İSLAM MEZHEPLERİ TARİHİ Dersi EHL-İ SÜNNET VE'L CEMAAT soru detayı:

PAYLAŞ:

SORU: Ehl-i Sünnet ve’l-Cemaat kavramının terkibi ilgili neler söylenebilir? Açıklayınız?


CEVAP: Tarihsel süreç ve olaylarla ilişkili olarak sünnet ve cemaat kavramlarından oluşturulan Ehl-i Sünnet ve’lCemaat terkibi uzun bir zaman diliminde terimleşmiştir. Söz konusu ifade ilk defa Ebû’l-Leys es-Semerkandî tarafından kullanılıncaya kadar, onun alt yapısını oluşturan Ehl-i Hadis, Ehl-i Eser, Ashab-ı Hadis, Ashab-ı Eser ve Sünnî gibi terimler kullanılmıştır.Bir terkip halinde “Ehlü’s-Sünne ve’lCema’a” ifadesini, elimizde bulunan kaynaklardan Ebû’l-Leys Semerkandî’nin Şerhu’l-Fıkhi’lEkber adlı eserinde görüyoruz.
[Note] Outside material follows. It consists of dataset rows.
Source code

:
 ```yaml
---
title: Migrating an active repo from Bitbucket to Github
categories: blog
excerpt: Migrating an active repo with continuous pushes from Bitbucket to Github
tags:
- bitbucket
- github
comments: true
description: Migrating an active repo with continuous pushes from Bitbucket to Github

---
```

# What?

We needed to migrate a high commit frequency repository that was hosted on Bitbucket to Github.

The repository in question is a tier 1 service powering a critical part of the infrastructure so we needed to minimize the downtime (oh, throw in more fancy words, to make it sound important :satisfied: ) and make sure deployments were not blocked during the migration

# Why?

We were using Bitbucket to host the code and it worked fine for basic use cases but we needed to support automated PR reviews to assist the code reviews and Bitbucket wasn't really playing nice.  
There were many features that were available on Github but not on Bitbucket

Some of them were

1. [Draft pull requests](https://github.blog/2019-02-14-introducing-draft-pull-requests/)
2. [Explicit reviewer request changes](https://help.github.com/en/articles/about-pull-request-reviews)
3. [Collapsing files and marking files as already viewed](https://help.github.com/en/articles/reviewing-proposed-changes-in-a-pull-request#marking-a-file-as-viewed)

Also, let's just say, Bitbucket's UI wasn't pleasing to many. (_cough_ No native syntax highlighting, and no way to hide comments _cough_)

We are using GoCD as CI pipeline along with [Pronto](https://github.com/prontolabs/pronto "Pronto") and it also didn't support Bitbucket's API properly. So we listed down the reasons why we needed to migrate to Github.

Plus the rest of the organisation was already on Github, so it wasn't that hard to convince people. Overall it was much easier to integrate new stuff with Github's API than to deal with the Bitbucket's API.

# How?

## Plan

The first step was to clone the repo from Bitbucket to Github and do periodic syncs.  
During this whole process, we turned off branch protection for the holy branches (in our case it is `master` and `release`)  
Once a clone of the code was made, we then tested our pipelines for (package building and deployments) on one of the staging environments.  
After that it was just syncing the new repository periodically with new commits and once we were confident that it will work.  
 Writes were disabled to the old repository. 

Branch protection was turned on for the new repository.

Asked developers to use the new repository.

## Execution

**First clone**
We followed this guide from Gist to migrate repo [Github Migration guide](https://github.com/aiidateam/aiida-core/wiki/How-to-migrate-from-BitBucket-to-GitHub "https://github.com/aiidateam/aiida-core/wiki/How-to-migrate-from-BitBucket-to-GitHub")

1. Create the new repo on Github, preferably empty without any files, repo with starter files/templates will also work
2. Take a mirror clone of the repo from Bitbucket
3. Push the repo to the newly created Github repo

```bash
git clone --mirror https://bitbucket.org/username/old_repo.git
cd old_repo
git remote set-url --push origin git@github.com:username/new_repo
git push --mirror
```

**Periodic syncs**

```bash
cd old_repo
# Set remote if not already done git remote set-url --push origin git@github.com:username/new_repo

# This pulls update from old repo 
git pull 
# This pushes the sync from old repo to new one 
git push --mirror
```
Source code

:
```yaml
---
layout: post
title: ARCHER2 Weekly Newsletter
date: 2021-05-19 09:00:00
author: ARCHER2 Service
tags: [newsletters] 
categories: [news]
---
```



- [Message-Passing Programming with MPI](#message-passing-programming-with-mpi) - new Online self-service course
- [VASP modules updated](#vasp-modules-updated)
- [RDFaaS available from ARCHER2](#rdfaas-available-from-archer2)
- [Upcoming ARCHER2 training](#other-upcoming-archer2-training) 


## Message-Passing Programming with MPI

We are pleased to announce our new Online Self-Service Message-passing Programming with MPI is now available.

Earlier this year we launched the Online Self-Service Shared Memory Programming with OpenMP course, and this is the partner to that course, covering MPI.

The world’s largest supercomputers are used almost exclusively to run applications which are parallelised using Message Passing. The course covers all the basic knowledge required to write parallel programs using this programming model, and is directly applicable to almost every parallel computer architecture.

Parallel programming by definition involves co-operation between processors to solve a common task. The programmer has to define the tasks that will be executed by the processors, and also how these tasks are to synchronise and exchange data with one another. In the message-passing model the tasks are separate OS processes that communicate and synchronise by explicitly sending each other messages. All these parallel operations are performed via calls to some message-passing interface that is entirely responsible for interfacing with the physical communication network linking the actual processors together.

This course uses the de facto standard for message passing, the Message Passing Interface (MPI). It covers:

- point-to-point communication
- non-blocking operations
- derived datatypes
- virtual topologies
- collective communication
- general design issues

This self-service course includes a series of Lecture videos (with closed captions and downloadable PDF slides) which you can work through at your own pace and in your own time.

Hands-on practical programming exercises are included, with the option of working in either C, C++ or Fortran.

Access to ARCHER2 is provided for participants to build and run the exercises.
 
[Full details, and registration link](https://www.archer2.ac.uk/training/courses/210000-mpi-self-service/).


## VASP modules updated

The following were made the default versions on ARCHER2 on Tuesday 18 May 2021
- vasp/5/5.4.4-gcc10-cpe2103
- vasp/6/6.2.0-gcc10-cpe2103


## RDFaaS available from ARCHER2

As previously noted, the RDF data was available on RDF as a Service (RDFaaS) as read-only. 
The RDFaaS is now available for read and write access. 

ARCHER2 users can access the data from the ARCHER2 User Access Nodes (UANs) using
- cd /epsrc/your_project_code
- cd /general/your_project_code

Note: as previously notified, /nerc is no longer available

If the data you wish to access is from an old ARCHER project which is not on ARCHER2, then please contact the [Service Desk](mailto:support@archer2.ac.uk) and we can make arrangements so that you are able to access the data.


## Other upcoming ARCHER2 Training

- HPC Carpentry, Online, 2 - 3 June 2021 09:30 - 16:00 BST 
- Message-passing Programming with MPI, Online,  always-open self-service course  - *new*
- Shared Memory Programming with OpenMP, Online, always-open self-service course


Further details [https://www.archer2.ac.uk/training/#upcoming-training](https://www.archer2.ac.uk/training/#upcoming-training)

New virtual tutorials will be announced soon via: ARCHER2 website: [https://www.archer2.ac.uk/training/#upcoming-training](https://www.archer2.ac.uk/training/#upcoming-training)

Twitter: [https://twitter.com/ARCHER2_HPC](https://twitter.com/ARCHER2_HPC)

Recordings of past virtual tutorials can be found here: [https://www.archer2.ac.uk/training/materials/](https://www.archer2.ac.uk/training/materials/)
Tarihte ise kısaca “Ehl-i Sünnet” tabirinin çok daha önce Hasan el-Basrî tarafından kullanıldığını biliyoruz. Tam ismi Ehl-i Sünnet ve’lCemâat olan Ehl-i Sünnet; Hz. Peygamber’in, sahâbenin ve onların yolunu takip eden ilk nesillerin inanç sahasındaki görüş ve tercihlerini benimseyip izleyen geniş kesimlere verilen isimdir. Bu terkipteki ilk terim olan sünnet, Hz. Peygamber ve sahâbeyi referans vermekte; ikinci terim olan cemaat ise Müslümanların çoğunluğunun siyasi temayülüne, birlik ve beraberliğe işaret etmektedir. Sünnetin zıddı bid’at; cemaatın zıddı ise tefrika olarak anlaşılabilir. Sünnet ve Cemaat Ehli tabiri, bütün Müslümanları içine alabilecek genişlikte olan şemsiye bir kavramdır. Başlangıçta Müslümanlar tek bir topluluktan ibaretti. Çeşitli nedenlerden dolayı kopmalar oldu ve bir takım fırkalar meydana geldi. Sünnet ve Cemaat Ehli oluşumu bir zorunluluğun sonucuydu. Oluşan farklı ve bazen aşırı görüşlerin arasında, doğru bilinen ana yol üzerinde, sınırları ve ilkeleri belirli merkezî bir bünyeye ihtiyaç vardı. Eğer farklı fırkalar meydana gelmeseydi böyle bir belli bünyenin oluşmasına ihtiyaç duyulmayabilirdi.